The Washington Times and other publications reported over the weekend that entering Mexico illegally is a felony carrying a two-year prison sentence. If one can survive a term in a Mexican prison, expulsion is next. If caught trying to re-enter, one can get yet another 10 years, and anyone caught with an expired visa can get six years.

Whether these penalties have prevented a flood of illegal immigrants from the north or whether they just seem to be working because no one really wants to break in to Mexico is a question for another day.

It is also a felony to assist an illegal in Mexico, and woe unto anyone who hires one. Even those entering the country legally can be sent home if Mexican authorities determine that they, for example, “lack the necessary funds for their sustenance.”

What The Washington Times didn’t point out is that under Mexican law, every citizen is, in effect, deputized to ferret out, rat out and even make a citizen’s arrest of any folks they think should be checked out as possibly “illegal.” Whether or not citizens can base such suspicions on appearance or color is not clear, but one might reasonably conclude most of those questioned differ in some physical respect from your average Mexican.

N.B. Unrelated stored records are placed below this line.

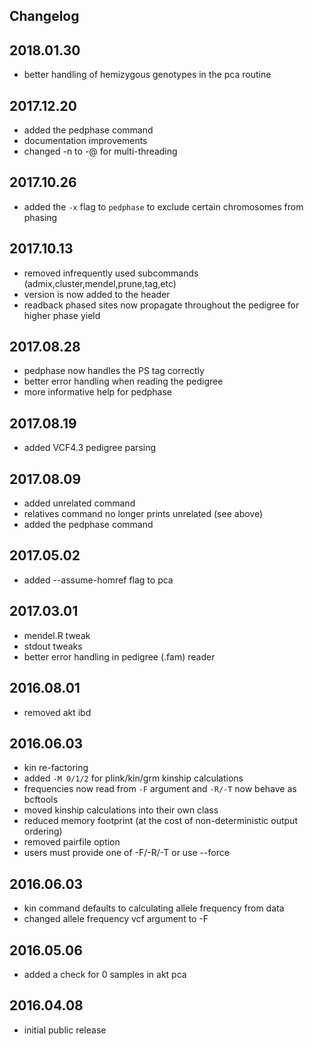 ## Changelog

## 2018.01.30
* better handling of hemizygous genotypes in the pca routine

## 2017.12.20
* added the pedphase command
* documentation improvements
* changed -n to -@ for multi-threading

## 2017.10.26
* added the `-x` flag to `pedphase` to exclude certain chromosomes from phasing

## 2017.10.13
* removed infrequently used subcommands (admix,cluster,mendel,prune,tag,etc)
* version is now added to the header
* readback phased sites now propagate throughout the pedigree for higher phase yield

## 2017.08.28
* pedphase now handles the PS tag correctly
* better error handling when reading the pedigree
* more informative help for pedphase

## 2017.08.19
* added VCF4.3 pedigree parsing

## 2017.08.09
* added unrelated command
* relatives command no longer prints unrelated (see above)
* added the pedphase command

## 2017.05.02
* added --assume-homref flag to pca

## 2017.03.01
* mendel.R tweak
* stdout tweaks	
* better error handling in pedigree (.fam) reader

## 2016.08.01
* removed akt ibd

## 2016.06.03
* kin re-factoring
* added `-M 0/1/2` for plink/kin/grm kinship calculations
* frequencies now read from `-F` argument and `-R/-T` now behave as bcftools
* moved kinship calculations into their own class
* reduced memory footprint (at the cost of non-deterministic output ordering)
* removed pairfile option
* users must provide one of -F/-R/-T or use --force

## 2016.06.03
* kin command defaults to calculating allele frequency from data
* changed allele frequency vcf argument to -F

## 2016.05.06
* added a check for 0 samples in akt pca

## 2016.04.08
* initial public release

The bottom line is that if Arizona Gov. Jan Brewer “violated” human rights by signing her state’s new immigration law, Calderon ought to be hauled before the International Criminal Court for the policies he oversees.

Of course, Arizona faces a different problem from Mexico. Nearly half a million illegals have streamed into the state, and more are coming every day. Many of them are hardworking and otherwise law-abiding men and women who, had they entered legally, would no doubt have been welcomed with open arms by a state that is itself almost 30 percent Hispanic. Among them, however, are thousands of gangsters, drug dealers and gang members who are making life along the state’s southern border a dangerous living hell for her citizens.

Arizonans have been pleading and demanding that Washington do something about the problem for years — a futile enterprise, it turns out, both because of the partisan wrangling over comprehensive immigration reform and because most lawmakers and commentators aren’t much concerned with conditions they don’t experience on a day-to-day basis. Finally the state decided to act by authorizing state and local law enforcement officers under certain circumstances to ascertain the immigration status of someone they’ve stopped for other reasons.

The new law does not do what its critics claim, which is to authorize cops to wander the streets of Arizona demanding anyone who looks Hispanic to “produce their papers.” And Mr. Calderon is not the only president who has unfairly mischaracterized or hypocritically attacked it.

Last week, President Barack Obama and his Democratic allies unashamedly did what they charged Republicans had done during the healthcare debate. They attacked Arizona’s attempt to deal with illegal immigration before reading the legislation they opposed or consciously mischaracterizing what it does.

In fact, the Arizona law prohibits checking the status of crime victims and witnesses so as to avoid creating an atmosphere in which they won’t feel comfortable coming forward, and imposes greater restrictions on state and local law enforcement officers than required under existing Supreme Court rulings.

The administration’s response has not been reasoned or reasonable. Homeland Security Chief Janet Napolitano has said the feds may refuse to handle cases arising under the new law; Attorney General Eric Holder wants to challenge it in court; and the president seems to hope he can use it to inflame Hispanic voters around the country to his party’s benefit. This is apparently what passes for responsible leadership in today’s Washington.

The Arizona bill is far, far from perfect and won’t solve all of that state’s problems, but it is a mistake to criticize Gov. Brewer or the State Legislature for trying to come to grips with a problem those presumably responsible for securing our borders and developing a rational immigration policy have ignored.